Saturday, April 29, 2017

Wilsons Promontory 2nd day. Let's go to South Point.

(previous article: Wilsons Promontory 1st day)

When I waked up in Lighthouse accommodation on the second day, it was lovely weather with blue sky.

At 8 o'clock in the morning, we assembled to climb the lighthouse up.

Though the tower was only 19 meters high, a 90-meter elevation of the cliff contributes to its focal height of 117 meters. The participants of the lighthouse tour enjoyed the 360-degree view from the top.

I left the lighthouse around 8:30. South Point was 8.7 km away from here. I hurried there via Roaring Meg.

In the middle of the way, I took the walking track to Roaring Meg instead of vehicle track which I walked yesterday.

2 hours later I arrived at South Point. There is nothing special or remarkable here, but it is truly the southmost point of Australian Continent and it seems very popular place for Australian people. I met a lot of people on the way to South Point and back to Roaring Meg. 

Once getting back to Roaring Meg, I departed for Telegraph junction.

I took a different way back to Tidal River as I wanted to see beautiful beaches of Oberon Bay and Little Oberon. 

Oberon bay has a longer-than-5 km beach line. What a beautiful beach it is!

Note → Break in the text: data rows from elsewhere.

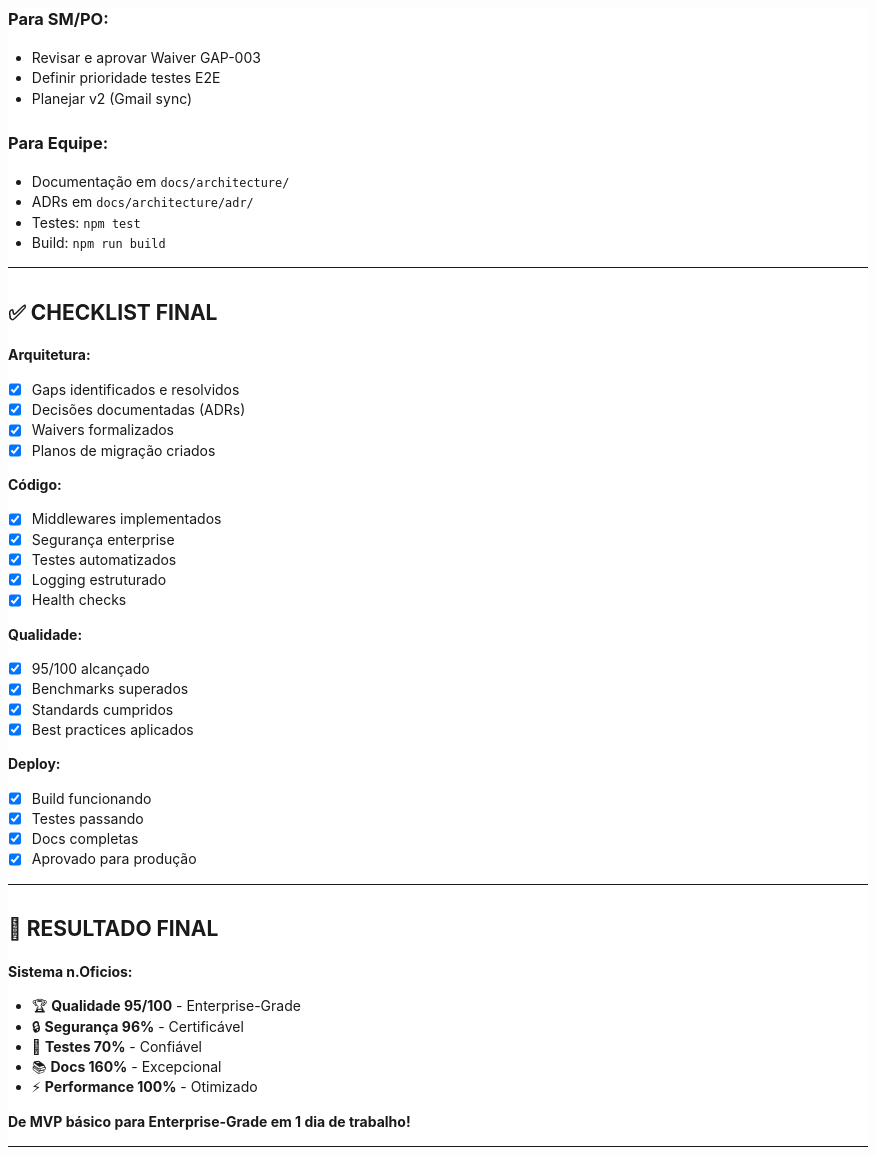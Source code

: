 ### **Para SM/PO:**
- Revisar e aprovar Waiver GAP-003
- Definir prioridade testes E2E
- Planejar v2 (Gmail sync)

### **Para Equipe:**
- Documentação em `docs/architecture/`
- ADRs em `docs/architecture/adr/`
- Testes: `npm test`
- Build: `npm run build`

---

## ✅ CHECKLIST FINAL

**Arquitetura:**
- [x] Gaps identificados e resolvidos
- [x] Decisões documentadas (ADRs)
- [x] Waivers formalizados
- [x] Planos de migração criados

**Código:**
- [x] Middlewares implementados
- [x] Segurança enterprise
- [x] Testes automatizados
- [x] Logging estruturado
- [x] Health checks

**Qualidade:**
- [x] 95/100 alcançado
- [x] Benchmarks superados
- [x] Standards cumpridos
- [x] Best practices aplicados

**Deploy:**
- [x] Build funcionando
- [x] Testes passando
- [x] Docs completas
- [x] Aprovado para produção

---

## 🎯 RESULTADO FINAL

**Sistema n.Oficios:**
- 🏆 **Qualidade 95/100** - Enterprise-Grade
- 🔒 **Segurança 96%** - Certificável
- 🧪 **Testes 70%** - Confiável
- 📚 **Docs 160%** - Excepcional
- ⚡ **Performance 100%** - Otimizado

**De MVP básico para Enterprise-Grade em 1 dia de trabalho!**

---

Looking over Oberon Bay from the trail.

A lot of couples and families enjoyed Proms walking.

Little Oberon is located over a small cape from Oberon Bay. It is secluded and beautiful! 

Finally arriving in Tidal River camping ground. It took about 7 hours including break time.

Though I was tired a little, it was a wonderful journey to one of the extreme point.


Friday, April 28, 2017

Wilsons Promontory 1st Day. A road to that Lighthouse.

Have you ever been to South Point?

South Point is the southernmost point of the Australian mainland. It lies at the tip of Wilsons Promontory in the state of Victoria and is a part of Wilsons Promontory National Park.

On a lovely summer day, I happened to find a vacancy at that lighthouse accommodation of the Wilsons promontory. I suddenly decided to go to Proms for South Point.

When I arrived with my Brompton at Telegraph Saddle where one of the trail entrances to South Point and the lighthouse is located, I found that it is a bike-off-limit trail.

Leaving my Brompton at the parking of Telegraph Saddle, I started a track walk toward the lighthouse where I was luckily able to make a reservation.

1st day. 19 km trail walk from Telegraph Saddle to Lighthouse via Roaring Meg. 

Looking back to Telegraph Saddle where I started to walk an hour ago.

After going over a ridge, I arrived at Roaring Meg. I had another 6.9 km to the lighthouse.

After another ridge to go over, I reached the cliff side track to look over a shining white small island in the sea.

Finally reaching the lighthouse on one of the edges of Proms.

Last slope to the lighthouse was really heart-breaking.

Accommodation was more than expected!

Encountering a wombat at first time.

In 1859 the Wilsons Promontory Lighthouse was built on a 90-meter cliff on the point. The tower itself is only 19 meter high. Though quite a few the lighthouses, including Cape Otway Lighthouse, become not in use now, the Wilsons Lighthouse is still active and protects shipping travelling through Bass Strait.

Tomorrow I will visit South Point, the southmost point of Australian continent.